> **Try it**: Below are the records; count the lines that include the string "show" and give only that number.

START Data in this exercise

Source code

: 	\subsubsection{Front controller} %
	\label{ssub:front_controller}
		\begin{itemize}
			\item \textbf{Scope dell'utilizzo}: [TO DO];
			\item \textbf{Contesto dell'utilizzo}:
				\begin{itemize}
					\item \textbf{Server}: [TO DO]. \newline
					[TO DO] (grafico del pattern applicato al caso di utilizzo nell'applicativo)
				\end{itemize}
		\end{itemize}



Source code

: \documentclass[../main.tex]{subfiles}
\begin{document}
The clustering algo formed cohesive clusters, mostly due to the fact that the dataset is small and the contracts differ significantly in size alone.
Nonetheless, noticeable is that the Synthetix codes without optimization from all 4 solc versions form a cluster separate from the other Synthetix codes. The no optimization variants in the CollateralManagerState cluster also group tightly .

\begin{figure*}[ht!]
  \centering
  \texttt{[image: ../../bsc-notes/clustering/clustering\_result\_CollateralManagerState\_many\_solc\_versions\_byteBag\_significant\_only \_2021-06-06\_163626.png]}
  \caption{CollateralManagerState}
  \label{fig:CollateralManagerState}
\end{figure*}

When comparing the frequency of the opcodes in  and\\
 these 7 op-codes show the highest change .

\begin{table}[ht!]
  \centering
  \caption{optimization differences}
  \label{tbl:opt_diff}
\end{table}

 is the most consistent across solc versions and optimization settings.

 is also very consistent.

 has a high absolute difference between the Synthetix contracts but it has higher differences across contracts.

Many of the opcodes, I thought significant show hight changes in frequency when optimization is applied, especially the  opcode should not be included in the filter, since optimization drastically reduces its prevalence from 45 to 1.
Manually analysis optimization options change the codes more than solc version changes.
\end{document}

END Data in this exercise

> **Exercise output**: 2